Output the records precisely as they stand. Pictures are to be skipped.

*** Records for the task ***

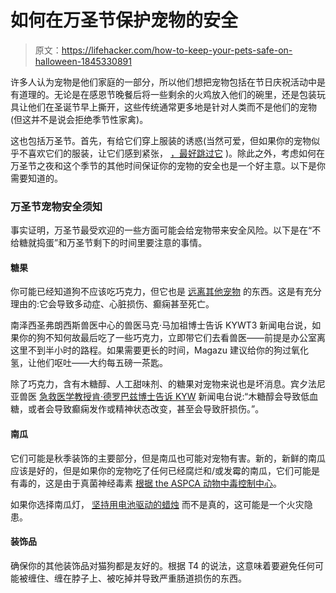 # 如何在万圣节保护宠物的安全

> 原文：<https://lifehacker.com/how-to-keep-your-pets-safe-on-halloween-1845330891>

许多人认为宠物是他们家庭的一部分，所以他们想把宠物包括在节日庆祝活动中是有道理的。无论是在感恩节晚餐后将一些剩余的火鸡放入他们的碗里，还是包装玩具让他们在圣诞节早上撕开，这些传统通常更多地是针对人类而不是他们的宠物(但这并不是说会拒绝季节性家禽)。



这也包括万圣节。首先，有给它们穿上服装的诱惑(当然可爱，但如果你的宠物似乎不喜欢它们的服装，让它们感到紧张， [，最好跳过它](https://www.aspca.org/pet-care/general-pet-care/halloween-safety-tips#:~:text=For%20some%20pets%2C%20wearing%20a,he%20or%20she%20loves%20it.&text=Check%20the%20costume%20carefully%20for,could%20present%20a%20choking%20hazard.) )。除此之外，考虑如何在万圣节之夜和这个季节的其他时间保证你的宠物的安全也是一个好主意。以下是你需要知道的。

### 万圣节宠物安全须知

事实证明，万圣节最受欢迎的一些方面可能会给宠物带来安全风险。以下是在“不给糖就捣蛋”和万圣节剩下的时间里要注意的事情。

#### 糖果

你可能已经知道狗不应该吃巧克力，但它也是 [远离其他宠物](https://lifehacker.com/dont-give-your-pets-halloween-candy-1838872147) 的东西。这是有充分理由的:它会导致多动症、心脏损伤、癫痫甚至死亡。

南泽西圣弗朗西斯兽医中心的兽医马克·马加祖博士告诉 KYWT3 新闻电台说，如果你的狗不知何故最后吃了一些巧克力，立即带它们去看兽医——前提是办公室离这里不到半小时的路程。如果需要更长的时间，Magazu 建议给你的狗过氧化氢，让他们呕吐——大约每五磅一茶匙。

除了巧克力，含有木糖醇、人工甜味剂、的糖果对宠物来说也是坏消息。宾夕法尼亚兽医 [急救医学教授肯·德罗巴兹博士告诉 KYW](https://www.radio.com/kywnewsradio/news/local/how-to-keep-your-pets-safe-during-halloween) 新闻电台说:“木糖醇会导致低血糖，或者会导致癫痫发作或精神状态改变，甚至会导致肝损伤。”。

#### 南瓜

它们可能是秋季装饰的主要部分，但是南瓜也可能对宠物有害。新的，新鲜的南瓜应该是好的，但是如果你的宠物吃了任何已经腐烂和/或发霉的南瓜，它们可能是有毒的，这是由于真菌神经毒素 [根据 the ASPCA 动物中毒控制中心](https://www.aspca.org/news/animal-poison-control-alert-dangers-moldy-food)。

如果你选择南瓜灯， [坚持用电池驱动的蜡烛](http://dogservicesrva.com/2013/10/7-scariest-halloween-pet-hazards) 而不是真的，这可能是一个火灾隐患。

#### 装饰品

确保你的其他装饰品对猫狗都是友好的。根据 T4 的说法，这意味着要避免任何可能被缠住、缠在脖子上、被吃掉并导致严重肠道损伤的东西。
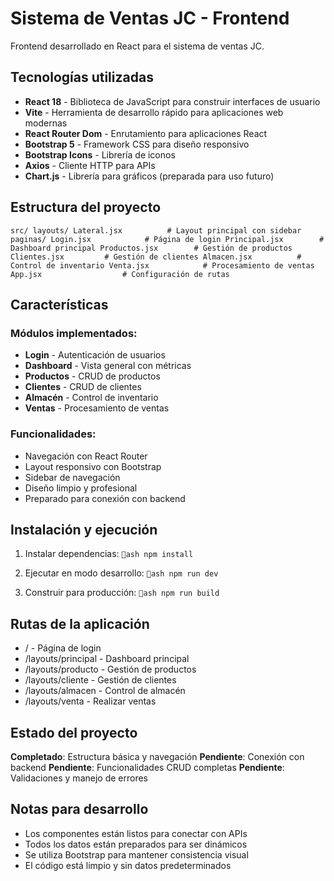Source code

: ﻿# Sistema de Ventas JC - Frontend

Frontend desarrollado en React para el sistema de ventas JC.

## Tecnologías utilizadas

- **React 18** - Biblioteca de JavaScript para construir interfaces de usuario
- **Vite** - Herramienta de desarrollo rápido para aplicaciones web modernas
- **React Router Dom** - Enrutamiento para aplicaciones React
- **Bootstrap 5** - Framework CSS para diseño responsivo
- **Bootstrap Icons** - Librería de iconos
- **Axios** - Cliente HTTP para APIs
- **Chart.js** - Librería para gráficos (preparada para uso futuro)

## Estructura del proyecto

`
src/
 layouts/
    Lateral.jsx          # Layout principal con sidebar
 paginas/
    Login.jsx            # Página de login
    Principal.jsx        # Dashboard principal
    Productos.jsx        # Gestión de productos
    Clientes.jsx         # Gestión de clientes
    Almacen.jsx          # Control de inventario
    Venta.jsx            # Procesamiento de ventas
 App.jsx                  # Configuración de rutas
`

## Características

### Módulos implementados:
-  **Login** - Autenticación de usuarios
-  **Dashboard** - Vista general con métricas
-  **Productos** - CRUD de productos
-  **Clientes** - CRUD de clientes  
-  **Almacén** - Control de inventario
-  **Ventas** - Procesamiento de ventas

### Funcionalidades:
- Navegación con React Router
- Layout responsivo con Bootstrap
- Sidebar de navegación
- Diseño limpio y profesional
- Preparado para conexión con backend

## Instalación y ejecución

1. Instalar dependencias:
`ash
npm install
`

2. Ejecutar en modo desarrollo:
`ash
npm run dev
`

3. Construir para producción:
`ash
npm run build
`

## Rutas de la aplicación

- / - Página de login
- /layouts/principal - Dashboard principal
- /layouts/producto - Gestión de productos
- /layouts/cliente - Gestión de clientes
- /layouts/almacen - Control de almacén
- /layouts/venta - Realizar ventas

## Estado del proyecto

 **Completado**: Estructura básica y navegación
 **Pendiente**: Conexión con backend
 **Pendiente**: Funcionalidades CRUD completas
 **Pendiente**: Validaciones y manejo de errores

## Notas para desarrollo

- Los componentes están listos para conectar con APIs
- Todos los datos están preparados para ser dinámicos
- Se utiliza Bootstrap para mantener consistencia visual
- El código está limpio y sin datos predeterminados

*** End of Records for the task ***

◆ Result of this task:
 # 如何在万圣节保护宠物的安全

> 原文：<https://lifehacker.com/how-to-keep-your-pets-safe-on-halloween-1845330891>

许多人认为宠物是他们家庭的一部分，所以他们想把宠物包括在节日庆祝活动中是有道理的。无论是在感恩节晚餐后将一些剩余的火鸡放入他们的碗里，还是包装玩具让他们在圣诞节早上撕开，这些传统通常更多地是针对人类而不是他们的宠物(但这并不是说会拒绝季节性家禽)。



这也包括万圣节。首先，有给它们穿上服装的诱惑(当然可爱，但如果你的宠物似乎不喜欢它们的服装，让它们感到紧张， [，最好跳过它](https://www.aspca.org/pet-care/general-pet-care/halloween-safety-tips#:~:text=For%20some%20pets%2C%20wearing%20a,he%20or%20she%20loves%20it.&text=Check%20the%20costume%20carefully%20for,could%20present%20a%20choking%20hazard.) )。除此之外，考虑如何在万圣节之夜和这个季节的其他时间保证你的宠物的安全也是一个好主意。以下是你需要知道的。

### 万圣节宠物安全须知

事实证明，万圣节最受欢迎的一些方面可能会给宠物带来安全风险。以下是在“不给糖就捣蛋”和万圣节剩下的时间里要注意的事情。

#### 糖果

你可能已经知道狗不应该吃巧克力，但它也是 [远离其他宠物](https://lifehacker.com/dont-give-your-pets-halloween-candy-1838872147) 的东西。这是有充分理由的:它会导致多动症、心脏损伤、癫痫甚至死亡。

南泽西圣弗朗西斯兽医中心的兽医马克·马加祖博士告诉 KYWT3 新闻电台说，如果你的狗不知何故最后吃了一些巧克力，立即带它们去看兽医——前提是办公室离这里不到半小时的路程。如果需要更长的时间，Magazu 建议给你的狗过氧化氢，让他们呕吐——大约每五磅一茶匙。

除了巧克力，含有木糖醇、人工甜味剂、的糖果对宠物来说也是坏消息。宾夕法尼亚兽医 [急救医学教授肯·德罗巴兹博士告诉 KYW](https://www.radio.com/kywnewsradio/news/local/how-to-keep-your-pets-safe-during-halloween) 新闻电台说:“木糖醇会导致低血糖，或者会导致癫痫发作或精神状态改变，甚至会导致肝损伤。”。

#### 南瓜

它们可能是秋季装饰的主要部分，但是南瓜也可能对宠物有害。新的，新鲜的南瓜应该是好的，但是如果你的宠物吃了任何已经腐烂和/或发霉的南瓜，它们可能是有毒的，这是由于真菌神经毒素 [根据 the ASPCA 动物中毒控制中心](https://www.aspca.org/news/animal-poison-control-alert-dangers-moldy-food)。

如果你选择南瓜灯， [坚持用电池驱动的蜡烛](http://dogservicesrva.com/2013/10/7-scariest-halloween-pet-hazards) 而不是真的，这可能是一个火灾隐患。

#### 装饰品

确保你的其他装饰品对猫狗都是友好的。根据 T4 的说法，这意味着要避免任何可能被缠住、缠在脖子上、被吃掉并导致严重肠道损伤的东西。
Source code

: ﻿# Sistema de Ventas JC - Frontend

Frontend desarrollado en React para el sistema de ventas JC.

## Tecnologías utilizadas

- **React 18** - Biblioteca de JavaScript para construir interfaces de usuario
- **Vite** - Herramienta de desarrollo rápido para aplicaciones web modernas
- **React Router Dom** - Enrutamiento para aplicaciones React
- **Bootstrap 5** - Framework CSS para diseño responsivo
- **Bootstrap Icons** - Librería de iconos
- **Axios** - Cliente HTTP para APIs
- **Chart.js** - Librería para gráficos (preparada para uso futuro)

## Estructura del proyecto

`
src/
 layouts/
    Lateral.jsx          # Layout principal con sidebar
 paginas/
    Login.jsx            # Página de login
    Principal.jsx        # Dashboard principal
    Productos.jsx        # Gestión de productos
    Clientes.jsx         # Gestión de clientes
    Almacen.jsx          # Control de inventario
    Venta.jsx            # Procesamiento de ventas
 App.jsx                  # Configuración de rutas
`

## Características

### Módulos implementados:
-  **Login** - Autenticación de usuarios
-  **Dashboard** - Vista general con métricas
-  **Productos** - CRUD de productos
-  **Clientes** - CRUD de clientes  
-  **Almacén** - Control de inventario
-  **Ventas** - Procesamiento de ventas

### Funcionalidades:
- Navegación con React Router
- Layout responsivo con Bootstrap
- Sidebar de navegación
- Diseño limpio y profesional
- Preparado para conexión con backend

## Instalación y ejecución

1. Instalar dependencias:
`ash
npm install
`

2. Ejecutar en modo desarrollo:
`ash
npm run dev
`

3. Construir para producción:
`ash
npm run build
`

## Rutas de la aplicación

- / - Página de login
- /layouts/principal - Dashboard principal
- /layouts/producto - Gestión de productos
- /layouts/cliente - Gestión de clientes
- /layouts/almacen - Control de almacén
- /layouts/venta - Realizar ventas

## Estado del proyecto

 **Completado**: Estructura básica y navegación
 **Pendiente**: Conexión con backend
 **Pendiente**: Funcionalidades CRUD completas
 **Pendiente**: Validaciones y manejo de errores

## Notas para desarrollo

- Los componentes están listos para conectar con APIs
- Todos los datos están preparados para ser dinámicos
- Se utiliza Bootstrap para mantener consistencia visual
- El código está limpio y sin datos predeterminados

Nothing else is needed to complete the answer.